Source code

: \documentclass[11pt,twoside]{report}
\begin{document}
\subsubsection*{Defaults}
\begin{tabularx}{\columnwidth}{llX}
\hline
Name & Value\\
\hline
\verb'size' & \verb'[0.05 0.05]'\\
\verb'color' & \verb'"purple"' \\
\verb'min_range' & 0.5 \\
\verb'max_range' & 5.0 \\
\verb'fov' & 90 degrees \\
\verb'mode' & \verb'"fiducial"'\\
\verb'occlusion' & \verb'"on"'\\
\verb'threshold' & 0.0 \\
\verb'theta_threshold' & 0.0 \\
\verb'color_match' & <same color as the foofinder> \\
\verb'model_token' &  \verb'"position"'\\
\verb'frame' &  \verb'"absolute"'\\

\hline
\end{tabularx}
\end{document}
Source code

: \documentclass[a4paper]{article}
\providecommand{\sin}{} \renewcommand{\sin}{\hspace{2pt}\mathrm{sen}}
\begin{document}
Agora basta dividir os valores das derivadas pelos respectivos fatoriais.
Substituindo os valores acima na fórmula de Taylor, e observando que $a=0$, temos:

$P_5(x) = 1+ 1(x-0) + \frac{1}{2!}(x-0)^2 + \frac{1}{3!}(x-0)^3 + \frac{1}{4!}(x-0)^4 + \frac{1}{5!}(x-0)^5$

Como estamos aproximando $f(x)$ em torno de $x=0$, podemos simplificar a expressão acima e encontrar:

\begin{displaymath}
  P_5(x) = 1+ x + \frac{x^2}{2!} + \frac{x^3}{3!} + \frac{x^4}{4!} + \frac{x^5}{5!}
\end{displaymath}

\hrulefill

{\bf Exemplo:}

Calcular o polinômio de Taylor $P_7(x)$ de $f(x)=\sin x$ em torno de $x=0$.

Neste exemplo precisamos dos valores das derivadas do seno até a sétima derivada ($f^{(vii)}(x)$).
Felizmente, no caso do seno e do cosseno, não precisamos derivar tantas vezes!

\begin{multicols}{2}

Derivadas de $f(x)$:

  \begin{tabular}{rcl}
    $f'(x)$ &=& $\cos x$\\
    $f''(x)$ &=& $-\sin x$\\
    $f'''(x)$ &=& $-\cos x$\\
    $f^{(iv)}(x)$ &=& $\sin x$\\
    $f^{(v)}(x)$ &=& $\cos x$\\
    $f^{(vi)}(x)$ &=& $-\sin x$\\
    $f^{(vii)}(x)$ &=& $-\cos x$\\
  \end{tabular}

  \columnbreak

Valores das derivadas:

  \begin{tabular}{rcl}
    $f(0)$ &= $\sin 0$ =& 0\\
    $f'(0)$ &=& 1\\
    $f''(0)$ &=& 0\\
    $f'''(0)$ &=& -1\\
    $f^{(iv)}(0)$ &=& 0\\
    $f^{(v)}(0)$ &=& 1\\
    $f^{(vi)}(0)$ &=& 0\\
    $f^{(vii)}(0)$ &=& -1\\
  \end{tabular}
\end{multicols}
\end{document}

++++++++++

Required work: Repeat the records exactly, including every line.

Response area:
Source code

: \documentclass[11pt,twoside]{report}
\begin{document}
\subsubsection*{Defaults}
\begin{tabularx}{\columnwidth}{llX}
\hline
Name & Value\\
\hline
\verb'size' & \verb'[0.05 0.05]'\\
\verb'color' & \verb'"purple"' \\
\verb'min_range' & 0.5 \\
\verb'max_range' & 5.0 \\
\verb'fov' & 90 degrees \\
\verb'mode' & \verb'"fiducial"'\\
\verb'occlusion' & \verb'"on"'\\
\verb'threshold' & 0.0 \\
\verb'theta_threshold' & 0.0 \\
\verb'color_match' & <same color as the foofinder> \\
\verb'model_token' &  \verb'"position"'\\
\verb'frame' &  \verb'"absolute"'\\

\hline
\end{tabularx}
\end{document}
Source code

: \documentclass[a4paper]{article}
\providecommand{\sin}{} \renewcommand{\sin}{\hspace{2pt}\mathrm{sen}}
\begin{document}
Agora basta dividir os valores das derivadas pelos respectivos fatoriais.
Substituindo os valores acima na fórmula de Taylor, e observando que $a=0$, temos:

$P_5(x) = 1+ 1(x-0) + \frac{1}{2!}(x-0)^2 + \frac{1}{3!}(x-0)^3 + \frac{1}{4!}(x-0)^4 + \frac{1}{5!}(x-0)^5$

Como estamos aproximando $f(x)$ em torno de $x=0$, podemos simplificar a expressão acima e encontrar:

\begin{displaymath}
  P_5(x) = 1+ x + \frac{x^2}{2!} + \frac{x^3}{3!} + \frac{x^4}{4!} + \frac{x^5}{5!}
\end{displaymath}

\hrulefill

{\bf Exemplo:}

Calcular o polinômio de Taylor $P_7(x)$ de $f(x)=\sin x$ em torno de $x=0$.

Neste exemplo precisamos dos valores das derivadas do seno até a sétima derivada ($f^{(vii)}(x)$).
Felizmente, no caso do seno e do cosseno, não precisamos derivar tantas vezes!

\begin{multicols}{2}

Derivadas de $f(x)$:

  \begin{tabular}{rcl}
    $f'(x)$ &=& $\cos x$\\
    $f''(x)$ &=& $-\sin x$\\
    $f'''(x)$ &=& $-\cos x$\\
    $f^{(iv)}(x)$ &=& $\sin x$\\
    $f^{(v)}(x)$ &=& $\cos x$\\
    $f^{(vi)}(x)$ &=& $-\sin x$\\
    $f^{(vii)}(x)$ &=& $-\cos x$\\
  \end{tabular}

  \columnbreak

Valores das derivadas:

  \begin{tabular}{rcl}
    $f(0)$ &= $\sin 0$ =& 0\\
    $f'(0)$ &=& 1\\
    $f''(0)$ &=& 0\\
    $f'''(0)$ &=& -1\\
    $f^{(iv)}(0)$ &=& 0\\
    $f^{(v)}(0)$ &=& 1\\
    $f^{(vi)}(0)$ &=& 0\\
    $f^{(vii)}(0)$ &=& -1\\
  \end{tabular}
\end{multicols}
\end{document}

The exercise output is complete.